O prédio do Instituto de Radioterapia de Bauru, localizado no Núcleo Geisel, não deverá mais ser utilizado pela Fundação Amaral Carvalho. Uma decisão da 7.ª Vara Cível de Bauru determinou o despejo da entidade, que está no local desde 2004. A ação foi movida pelo Instituto de Radioterapia de Bauru, que alegou a sublocação do prédio. Na sentença, proferida no dia 26 de setembro, o juiz Jayter Cortez Júnior dá prazo de 15 dias a partir da notificação para a fundação deixar o prédio. A entidade afirmou que já recorreu da decisão.

Há dois anos, o advogado do instituto, Luiz Fernando de Felício, ajuizou uma ação de despejo contra a fundação. Ele alega que a entidade sublocou o imóvel sem o consentimento dos representantes do instituto. No processo disponível no endereço eletrônico do Tribunal de Justiça do Estado de São Paulo, a fundação negou a sublocação.

De acordo com Felício, o prédio passou a ser utilizado para fins particulares. “Os médicos que sublocaram passaram a fazer atendimentos para entidades privadas”, afirma.

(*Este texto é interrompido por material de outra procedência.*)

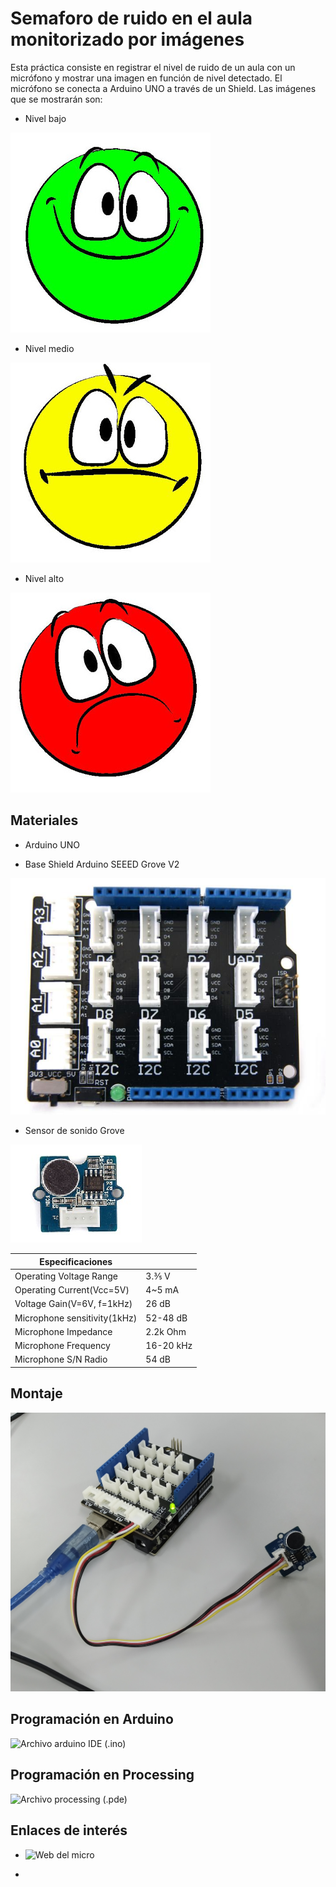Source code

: # Semaforo de ruido en el aula monitorizado por imágenes

Esta práctica consiste en registrar el nivel de ruido de un aula con un micrófono y mostrar una imagen en función de nivel detectado.
El micrófono se conecta a Arduino UNO a través de un Shield. 
Las imágenes que se mostrarán son:
- Nivel bajo

![](processing_imagenes/imagen_verde.jpg)

- Nivel medio

![](processing_imagenes/imagen_amarillo.jpg)

- Nivel alto

![](processing_imagenes/imagen_rojo.jpg)


## Materiales

- Arduino UNO

- Base Shield Arduino SEEED Grove V2

![](base_shield.jpg)
- Sensor de sonido Grove

![](sensor-sonido-grove.jpg)

| Especificaciones              |       |
| -------------------------------- | ------ |
|  Operating Voltage Range                      | 3.⅗ V     |
| Operating Current(Vcc=5V)          | 4~5 mA   |
| Voltage Gain(V=6V, f=1kHz) | 26 dB   |
| Microphone sensitivity(1kHz)              | 52-48 dB   |
| Microphone Impedance             | 2.2k Ohm   |
| Microphone Frequency              | 16-20 kHz   |
| Microphone S/N Radio             | 54 dB   |

## Montaje

![](medidor-ruido-montaje.jpg)


## Programación en Arduino

![Archivo arduino IDE (.ino)](semaforo-ruido-con-imagenes.ino
)

## Programación en Processing

![Archivo processing (.pde)](proccesing_imagenes/proccesing_imagenes.pde)

## Enlaces de interés

- ![Web del micro](http://wiki.seeedstudio.com/Grove-Sound_Sensor/)

-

Outro problema evidenciado pelo instituto é que o equipamento de radioterapia do órgão não estava sendo utilizado pela instituição locatária. A fundação argumentou que precisava contratar profissionais especializados para manusear o aparelho. Por sua vez - como consta no texto da sentença - a Fundação Amaral Carvalho afirmou que realizou benfeitorias no imóvel que deveriam ser ressarcidas. Além disso, alegou que o prazo para a saída do prédio deveria ser de um ano, visto que é uma unidade de saúde.

Na sentença, Cortez Júnior avaliou que a sublocação foi comprovada pela documentação apresentada pelo advogado do instituto. O juiz também considerou indevida a instalação de um grupo de médicos no local. De acordo com a sentença, esses especialistas informam o endereço do instituto como sendo o do seus consultórios, onde atendem paciente. Na avaliação do juiz, “fossem apenas prestadores de serviços como se alega, certamente não estariam sediados no local, como evidencia o fato de indicarem comercialmente ser ali seus endereços”, diz o magistrado na sentença.

Cortez Júnior também negou o pedido de um ano para a desocupação de indenização pelas benfeitorias, após avaliar que elas não foram descritas pela fundação, nem foram consentidas pelo instituto. Além disso, informa que no contrato entre as duas instituições havia uma cláusula de renúncia ao direito de indenização por benfeitorias.

Procurada pelo Jornal da Cidade, a Fundação Amaral Carvalho, por meio de sua assessoria de comunicação, informou que já recorreu da sentença. Também alegou que sempre cumpriu rigorosamente com as obrigações contratuais e efetuou todos os pagamentos de contas de consumo, como de água e eletricidade.